I also discovered that if I held this typing stick in my mouth, and held the other end in my hand, it would steady my right hand on the wheelchair joystick. In some respects, I was using the mouth stick to push my hand which in turn pushed the joystick. That gave me the ability to get around the house or to go outside if it was on smooth ground. But I wasn’t able to go anywhere alone anymore.

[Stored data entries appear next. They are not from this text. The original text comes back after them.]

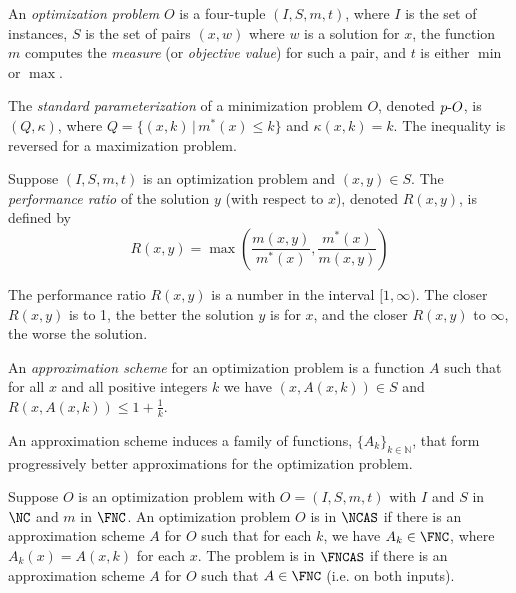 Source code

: \documentclass{article}
\newcommand{\dash}{\textnormal{-}}
\begin{document}
\begin{definition}
  An \emph{optimization problem} $O$ is a four-tuple $(I, S, m, t)$, where $I$ is the set of instances, $S$ is the set of pairs $(x, w)$ where $w$ is a solution for $x$, the function $m$ computes the \emph{measure} (or \emph{objective value}) for such a pair, and $t$ is either $\min$ or $\max$.
\end{definition}

\begin{definition}
  The \emph{standard parameterization} of a minimization problem $O$, denoted $p\dash{O}$, is $(Q, \kappa)$, where $Q = \{ (x, k) \, | \, m^*(x) \leq k \}$ and $\kappa(x, k) = k$.
  The inequality is reversed for a maximization problem.
\end{definition}

\begin{definition}
  Suppose $(I, S, m, t)$ is an optimization problem and $(x, y) \in S$.
  The \emph{performance ratio} of the solution $y$ (with respect to $x$), denoted $R(x, y)$, is defined by
  \[
  R(x, y) = \max \left(\frac{m(x, y)}{m^*(x)}, \frac{m^*(x)}{m(x, y)}\right)
  \]
\end{definition}

The performance ratio $R(x, y)$ is a number in the interval $[1, \infty)$.
The closer $R(x, y)$ is to 1, the better the solution $y$ is for $x$, and the closer $R(x, y)$ to $\infty$, the worse the solution.

\begin{definition}
  An \emph{approximation scheme} for an optimization problem is a function $A$ such that for all $x$ and all positive integers $k$ we have $(x, A(x, k)) \in S$ and $R(x, A(x, k)) \leq 1 + \frac{1}{k}$.
\end{definition}

An approximation scheme induces a family of functions, $\{A_k\}_{k \in \mathbb{N}}$, that form progressively better approximations for the optimization problem.


\begin{definition}
  Suppose $O$ is an optimization problem with $O = (I, S, m, t)$ with $I$ and $S$ in $\NC$ and $m$ in $\FNC$.
  An optimization problem $O$ is in $\NCAS$ if there is an approximation scheme $A$ for $O$ such that for each $k$, we have $A_k \in \FNC$, where $A_k(x) = A(x, k)$ for each $x$.
  The problem is in $\FNCAS$ if there is an approximation scheme $A$ for $O$ such that $A \in \FNC$ (i.e. on both inputs).
\end{definition}
\end{document}
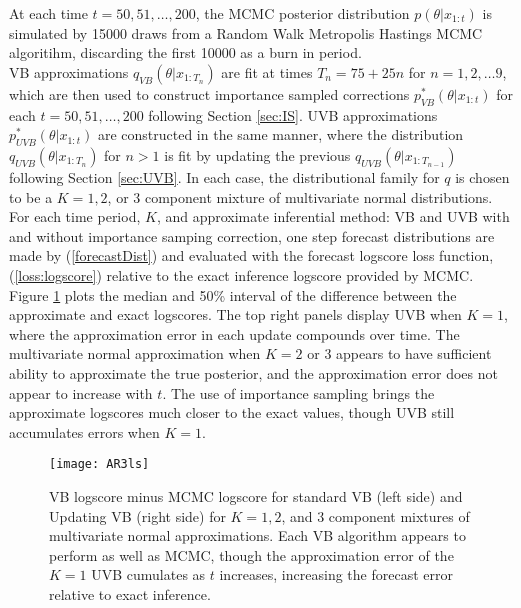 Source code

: \documentclass[12pt,a4paper]{article}\usepackage[]{graphicx}\usepackage[]{color}
\begin{document}
At each time $t = 50, 51, \dots, 200$, the MCMC posterior distribution $p(\theta | x_{1:t})$ is simulated by 15000 draws from a Random Walk Metropolis Hastings MCMC algoritihm, discarding the first 10000 as a burn in period.
\\

VB approximations $q_{VB}(\theta | x_{1:T_n})$ are fit at times $T_n = 75 + 25n$ for $n = 1, 2, \dots 9$, which are then used to construct importance sampled corrections $p^*_{VB}(\theta | x_{1:t})$ for each $t = 50, 51, \dots, 200$ following Section \ref{sec:IS}. UVB approximations $p^*_{UVB}(\theta | x_{1:t})$ are constructed in the same manner, where the distribution $q_{UVB}(\theta | x_{1:T_n})$ for $n >1$ is fit by updating the previous $q_{UVB}(\theta | x_{1:T_{n-1}})$ following Section \ref{sec:UVB}. In each case, the distributional family for $q$ is chosen to be a $K = 1, 2$, or $3$ component mixture of multivariate normal distributions.
\\

For each time period, $K$, and approximate inferential method: VB and UVB with and without importance samping correction, one step forecast distributions are made by (\ref{forecastDist}) and evaluated with the forecast logscore loss function, (\ref{loss:logscore}) relative to the exact inference logscore provided by MCMC. Figure \ref{fig:logscore} plots the median and 50\% interval of the difference between the approximate and exact logscores. The top right panels display UVB when $K = 1$, where the approximation error in each update compounds over time. The multivariate normal approximation when $K = 2$ or $3$ appears to have sufficient ability to approximate the true posterior, and the approximation error does not appear to increase with $t$. The use of importance sampling brings the approximate logscores much closer to the exact values, though UVB still accumulates errors when $K = 1$.

\begin{figure}
\centering
\texttt{[image: AR3ls]}
\caption{VB logscore minus MCMC logscore for standard VB (left side) and Updating VB (right side) for $K = 1, 2$, and $3$ component mixtures of multivariate normal approximations. Each VB algorithm appears to perform as well as MCMC, though the approximation error of the $K = 1$ UVB cumulates as $t$ increases, increasing the forecast error relative to exact inference.}
\label{fig:logscore}
\end{figure}
\end{document}
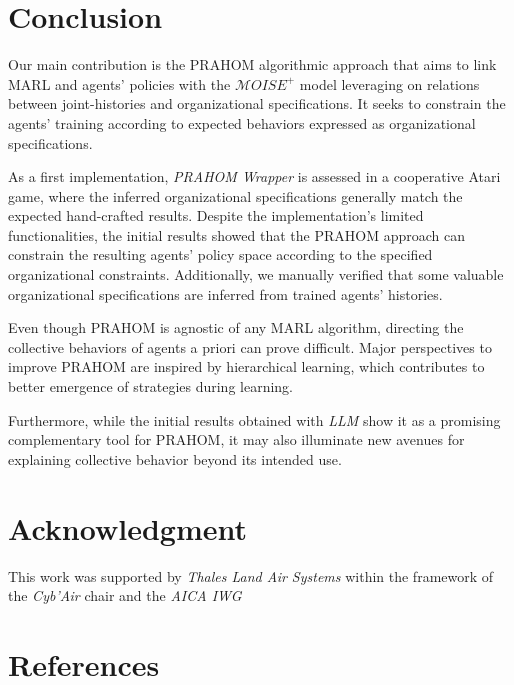 \documentclass[conference]{IEEEtran}
\newcounter{relation}
\begin{document}

\section{Conclusion}

Our main contribution is the PRAHOM algorithmic approach that aims to link MARL and agents' policies with the $\mathcal{M}OISE^+$ model leveraging on relations between joint-histories and organizational specifications. It seeks to constrain the agents' training according to expected behaviors expressed as organizational specifications.

As a first implementation, \emph{PRAHOM Wrapper} is assessed in a cooperative Atari game, where the inferred organizational specifications generally match the expected hand-crafted results. Despite the implementation's limited functionalities, the initial results showed that the PRAHOM approach can constrain the resulting agents' policy space according to the specified organizational constraints. Additionally, we manually verified that some valuable organizational specifications are inferred from trained agents' histories.

Even though PRAHOM is agnostic of any MARL algorithm, directing the collective behaviors of agents a priori can prove difficult. Major perspectives to improve PRAHOM are inspired by hierarchical learning, which contributes to better emergence of strategies during learning.

Furthermore, while the initial results obtained with \emph{LLM} show it as a promising complementary tool for PRAHOM, it may also illuminate new avenues for explaining collective behavior beyond its intended use.




\section*{Acknowledgment}

This work was supported by \emph{Thales Land Air Systems} within the framework of the \emph{Cyb'Air} chair and the \emph{AICA IWG}

\section*{References}

% 



\end{document}
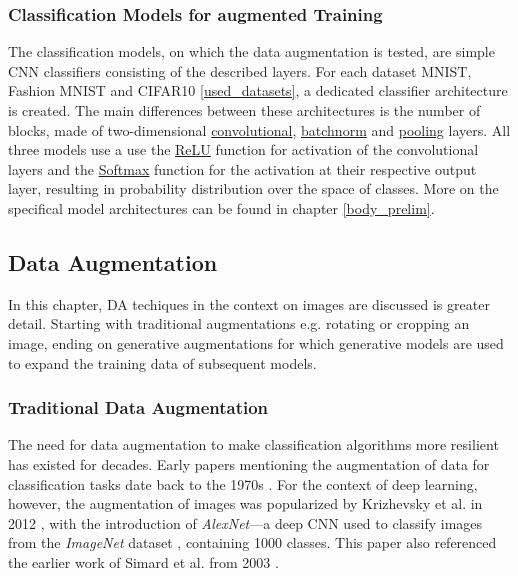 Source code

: \subsubsection{Classification Models for augmented Training}
The classification models, on which the data augmentation is tested, are simple CNN classifiers consisting of the described layers. For each dataset MNIST, Fashion MNIST and CIFAR10 \ref{used_datasets}, a dedicated classifier architecture is created. The main differences between these architectures is the number of blocks, made of two-dimensional \hyperref[theoretical_classification_conv_layers]{convolutional}, \hyperref[theoretical_classification_batchnorm_layers]{batchnorm} and \hyperref[theoretical_classification_pooling_layers]{pooling} layers. All three models use a use the \hyperref[theoretical_activations_relu]{ReLU} function for activation of the convolutional layers and the \hyperref[theoretical_activations_softmax]{Softmax} function for the activation at their respective output layer, resulting in probability distribution over the space of classes. More on the specifical model architectures can be found in chapter \ref{body_prelim}. %


\subsection[Data Augmentation - DA]{Data Augmentation}\label{theoretical_da}
In this chapter, DA techiques in the context on images are discussed is greater detail. Starting with traditional augmentations e.g. rotating or cropping an image, ending on generative augmentations for which generative models are used to expand the training data of subsequent models.

\subsubsection[Traditional Data Augmentation - TDA]{Traditional Data Augmentation}\label{theoretical_tda}
The need for data augmentation to make classification algorithms more resilient has existed for decades. Early papers mentioning the augmentation of data for classification tasks date back to the 1970s \cite{Nagy1966}. For the context of deep learning, however, the augmentation of images was popularized by Krizhevsky et al. in 2012 \cite{Krizhevsky2012traditionaldataaugmentation}, with the introduction of \textit{AlexNet}—a deep CNN used to classify images from the \textit{ImageNet} dataset \cite{ImageNetDataset5206848}, containing 1000 classes. This paper also referenced the earlier work of Simard et al. from 2003 \cite{Simard2003bestpracticesforcnns}.

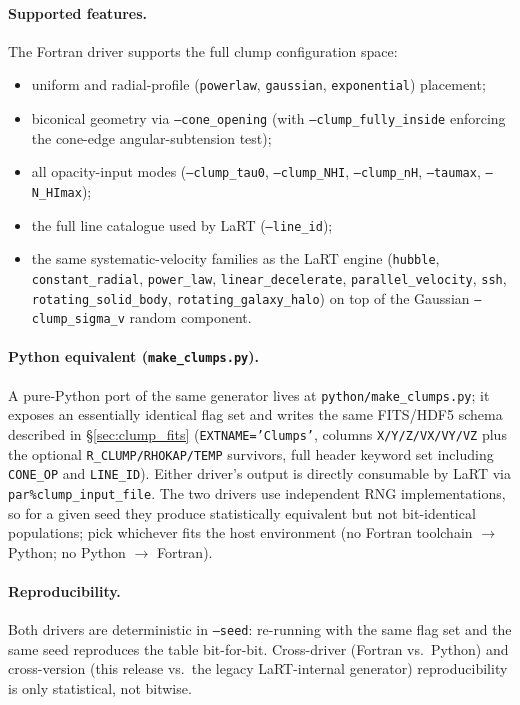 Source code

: \documentclass[english,a4paper]{my_memo}
\begin{document}
\paragraph{Supported features.}
The Fortran driver supports the full clump configuration space:
\begin{sloppypar}
\begin{itemize}
\item uniform and radial-profile (\texttt{powerlaw}, \texttt{gaussian},
      \texttt{exponential}) placement;
\item biconical geometry via \texttt{--cone\_opening} (with
      \texttt{--clump\_fully\_inside} enforcing the cone-edge
      angular-subtension test);
\item all opacity-input modes (\texttt{--clump\_tau0},
      \texttt{--clump\_NHI}, \texttt{--clump\_nH},
      \texttt{--taumax}, \texttt{--N\_HImax});
\item the full line catalogue used by LaRT (\texttt{--line\_id});
\item the same systematic-velocity families as the LaRT engine
      (\texttt{hubble}, \texttt{constant\_radial}, \texttt{power\_law},
      \texttt{linear\_decelerate}, \texttt{parallel\_velocity},
      \texttt{ssh}, \texttt{rotating\_solid\_body},
      \texttt{rotating\_galaxy\_halo}) on top of the Gaussian
      \texttt{--clump\_sigma\_v} random component.
\end{itemize}
\end{sloppypar}

\paragraph{Python equivalent (\texttt{make\_clumps.py}).}
A pure-Python port of the same generator lives at
\texttt{python/make\_clumps.py}; it exposes an essentially identical
flag set and writes the same FITS/HDF5 schema described in
\S\ref{sec:clump_fits} (\texttt{EXTNAME='Clumps'}, columns
\texttt{X/Y/Z/VX/VY/VZ} plus the optional
\texttt{R\_CLUMP/RHOKAP/TEMP} survivors, full header keyword set
including \texttt{CONE\_OP} and \texttt{LINE\_ID}).  Either driver's
output is directly consumable by LaRT via
\texttt{par\%clump\_input\_file}.  The two drivers use independent RNG
implementations, so for a given seed they produce statistically
equivalent but not bit-identical populations; pick whichever fits the
host environment (no Fortran toolchain $\rightarrow$ Python; no Python
$\rightarrow$ Fortran).

\paragraph{Reproducibility.}
Both drivers are deterministic in \texttt{--seed}: re-running with the
same flag set and the same seed reproduces the table bit-for-bit.
Cross-driver (Fortran vs.\ Python) and cross-version (this release vs.\
the legacy LaRT-internal generator) reproducibility is only
statistical, not bitwise.
\end{document}
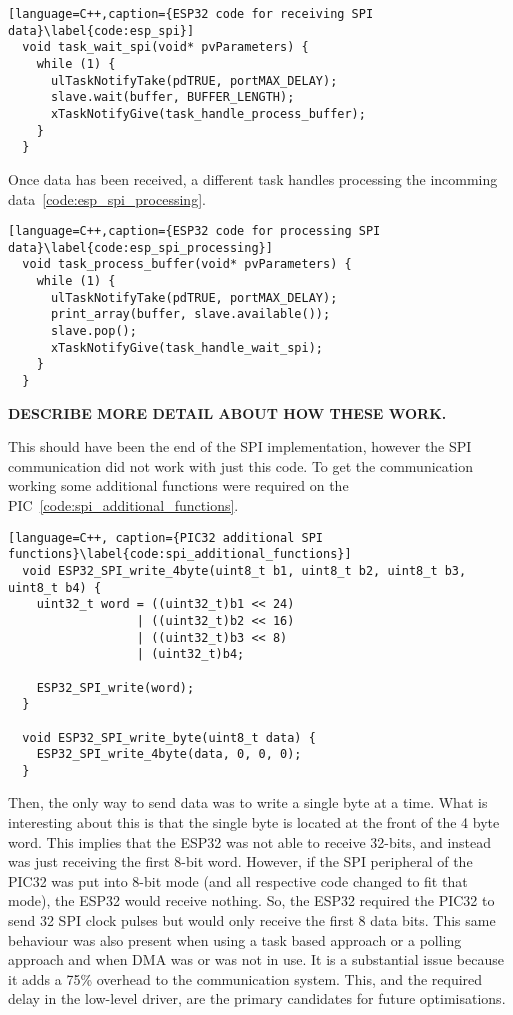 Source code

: \begin{lstlisting}[language=C++,caption={ESP32 code for receiving SPI data}\label{code:esp_spi}]
  void task_wait_spi(void* pvParameters) {
    while (1) {
      ulTaskNotifyTake(pdTRUE, portMAX_DELAY);
      slave.wait(buffer, BUFFER_LENGTH);
      xTaskNotifyGive(task_handle_process_buffer);
    }
  }
\end{lstlisting}

Once data has been received, a different task handles processing the incomming data~\autoref{code:esp_spi_processing}.

\begin{lstlisting}[language=C++,caption={ESP32 code for processing SPI data}\label{code:esp_spi_processing}]
  void task_process_buffer(void* pvParameters) {
    while (1) {
      ulTaskNotifyTake(pdTRUE, portMAX_DELAY);
      print_array(buffer, slave.available());
      slave.pop();
      xTaskNotifyGive(task_handle_wait_spi);
    }
  }
\end{lstlisting}

\textbf{DESCRIBE MORE DETAIL ABOUT HOW THESE WORK.}

This should have been the end of the SPI implementation,
however the SPI communication did not work with just this code.
To get the communication working some additional functions were required on the PIC~\autoref{code:spi_additional_functions}.

\begin{lstlisting}[language=C++, caption={PIC32 additional SPI functions}\label{code:spi_additional_functions}]
  void ESP32_SPI_write_4byte(uint8_t b1, uint8_t b2, uint8_t b3, uint8_t b4) {
    uint32_t word = ((uint32_t)b1 << 24)
                  | ((uint32_t)b2 << 16)
                  | ((uint32_t)b3 << 8)
                  | (uint32_t)b4;

    ESP32_SPI_write(word);
  }

  void ESP32_SPI_write_byte(uint8_t data) {
    ESP32_SPI_write_4byte(data, 0, 0, 0);
  }
\end{lstlisting}

Then, the only way to send data was to write a single byte at a time.
What is interesting about this is that the single byte is located at the front of the 4 byte word.
This implies that the ESP32 was not able to receive 32-bits, and instead was just receiving the first 8-bit word.
However, if the SPI peripheral of the PIC32 was put into 8-bit mode (and all respective code changed to fit that mode),
the ESP32 would receive nothing.
So, the ESP32 required the PIC32 to send 32 SPI clock pulses but would only receive the first 8 data bits.
This same behaviour was also present when using a task based approach or a polling approach and when DMA was or was not in use.
It is a substantial issue because it adds a 75\% overhead to the communication system.
This, and the required delay in the low-level driver, are the primary candidates for future optimisations.

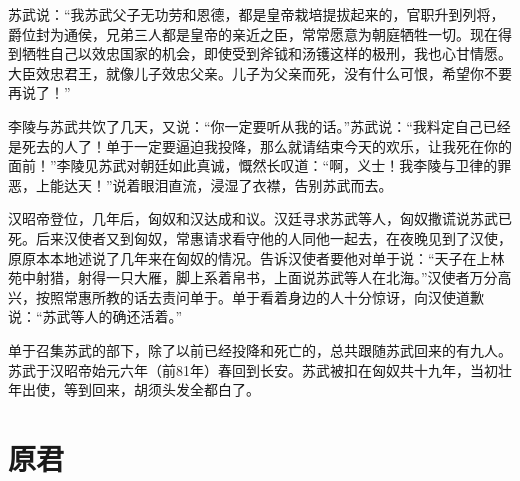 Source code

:\documentclass[12pt,UTF-8,openany]{ctexbook}
\begin{document}
\begin{normalsize}
    苏武说：“我苏武父子无功劳和恩德，都是皇帝栽培提拔起来的，官职升到列将，爵位封为通侯，兄弟三人都是皇帝的亲近之臣，常常愿意为朝庭牺牲一切。现在得到牺牲自己以效忠国家的机会，即使受到斧钺和汤镬这样的极刑，我也心甘情愿。大臣效忠君王，就像儿子效忠父亲。儿子为父亲而死，没有什么可恨，希望你不要再说了！”
    
    李陵与苏武共饮了几天，又说：“你一定要听从我的话。”苏武说：“我料定自己已经是死去的人了！单于一定要逼迫我投降，那么就请结束今天的欢乐，让我死在你的面前！”李陵见苏武对朝廷如此真诚，慨然长叹道：“啊，义士！我李陵与卫律的罪恶，上能达天！”说着眼泪直流，浸湿了衣襟，告别苏武而去。
    
    汉昭帝登位，几年后，匈奴和汉达成和议。汉廷寻求苏武等人，匈奴撒谎说苏武已死。后来汉使者又到匈奴，常惠请求看守他的人同他一起去，在夜晚见到了汉使，原原本本地述说了几年来在匈奴的情况。告诉汉使者要他对单于说：“天子在上林苑中射猎，射得一只大雁，脚上系着帛书，上面说苏武等人在北海。”汉使者万分高兴，按照常惠所教的话去责问单于。单于看着身边的人十分惊讶，向汉使道歉说：“苏武等人的确还活着。”
    
    单于召集苏武的部下，除了以前已经投降和死亡的，总共跟随苏武回来的有九人。苏武于汉昭帝始元六年（前81年）春回到长安。苏武被扣在匈奴共十九年，当初壮年出使，等到回来，胡须头发全都白了。
    
\end{normalsize}



\chapter{原君}
\end{document}
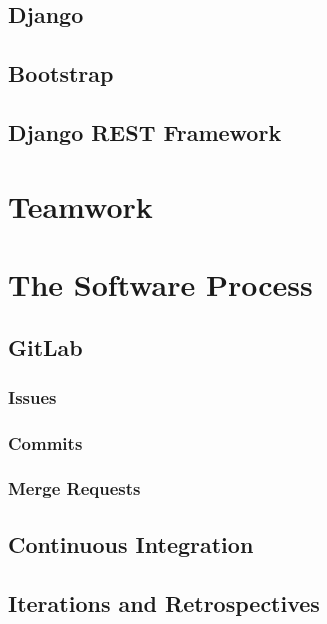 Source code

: \documentclass{l3proj}
\begin{document}
\subsection{Django}

\subsection{Bootstrap}

\subsection{Django REST Framework}


\section{Teamwork}


\section{The Software Process}

\subsection{GitLab}

\subsubsection{Issues}

\subsubsection{Commits}

\subsubsection{Merge Requests}


\subsection{Continuous Integration}

\subsection{Iterations and Retrospectives}
\end{document}

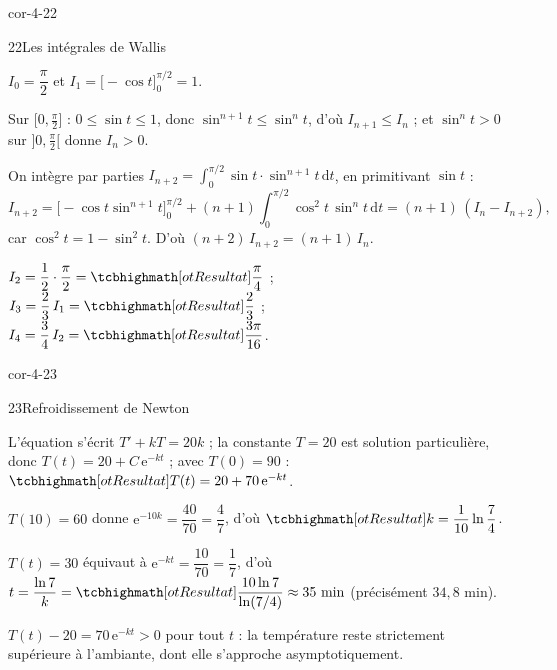 \begin{blocLivre}{cor-4-22}
\begin{corrige}{22}{Les intégrales de Wallis}
\begin{questions}
  \item $I_0=\dfrac{\pi}{2}$ et $I_1=\bigl[-\cos t\bigr]_0^{\pi/2}=1$.
  \item Sur $\bigl[0,\frac{\pi}{2}\bigr]$ : $0\leq\sin t\leq1$, donc
    $\sin^{n+1}t\leq\sin^{n}t$, d'où $I_{n+1}\leq I_n$ ; et $\sin^{n}t>0$
    sur $\bigl]0,\frac{\pi}{2}\bigr[$ donne $I_n>0$.
  \item On intègre par parties $I_{n+2}=\displaystyle\int_0^{\pi/2}\sin t\cdot\sin^{n+1}t\,\mathrm{d}t$,
    en primitivant $\sin t$ :
    \[
      I_{n+2}=\bigl[-\cos t\sin^{n+1}t\bigr]_0^{\pi/2}
      +(n+1)\int_0^{\pi/2}\cos^{2}t\,\sin^{n}t\,\mathrm{d}t
      =(n+1)\,(I_n-I_{n+2}),
    \]
    car $\cos^{2}t=1-\sin^{2}t$. D'où $(n+2)\,I_{n+2}=(n+1)\,I_n$.
  \item $I_2=\dfrac12\cdot\dfrac{\pi}{2}=\res{\dfrac{\pi}{4}}$ ;\quad
    $I_3=\dfrac23\,I_1=\res{\dfrac23}$ ;\quad
    $I_4=\dfrac34\,I_2=\res{\dfrac{3\pi}{16}}$.
\end{questions}
\end{corrige}
\end{blocLivre}

\begin{blocLivre}{cor-4-23}
\begin{corrige}{23}{Refroidissement de Newton}
\begin{questions}
  \item L'équation s'écrit $T'+kT=20k$ ; la constante $T=20$ est solution
    particulière, donc $T(t)=20+C\,\mathrm{e}^{-kt}$ ; avec $T(0)=90$ :
    $\res{T(t)=20+70\,\mathrm{e}^{-kt}}$.
  \item $T(10)=60$ donne $\mathrm{e}^{-10k}=\dfrac{40}{70}=\dfrac47$, d'où
    $\res{k=\dfrac{1}{10}\ln\dfrac74}$.
  \item $T(t)=30$ équivaut à $\mathrm{e}^{-kt}=\dfrac{10}{70}=\dfrac17$, d'où
    $t=\dfrac{\ln7}{k}=\res{\dfrac{10\ln7}{\ln(7/4)}\approx35\ \text{min}}$
    (précisément $34{,}8$ min).
  \item $T(t)-20=70\,\mathrm{e}^{-kt}>0$ pour tout $t$ : la température reste
    strictement supérieure à l'ambiante, dont elle s'approche
    asymptotiquement.
\end{questions}
\end{corrige}
\end{blocLivre}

Shortly after that last solo trip to the movies, Dad and I went to the movies together. We saw one of my favorite cheesy disaster films of all time “The Cassandra Crossing.” It featured an ensemble cast that included Sophia Loren, Richard Harris, Burt Lancaster, Lee Strasburg, Ava Gardner, Martin Sheen, and O.J. Simpson. A group of people on a European passenger train were infected with a deadly virus. Fearing that the infection would spread, no country would allow them to stop. Officials eventually routed the train onto a bridge over a deep gorge called the Cassondra Crossing where they planned to blow up the bridge and kill everyone on board. The special-effects miniatures of the train crashing into the canyon were spectacular. Dad and I both loved the movie.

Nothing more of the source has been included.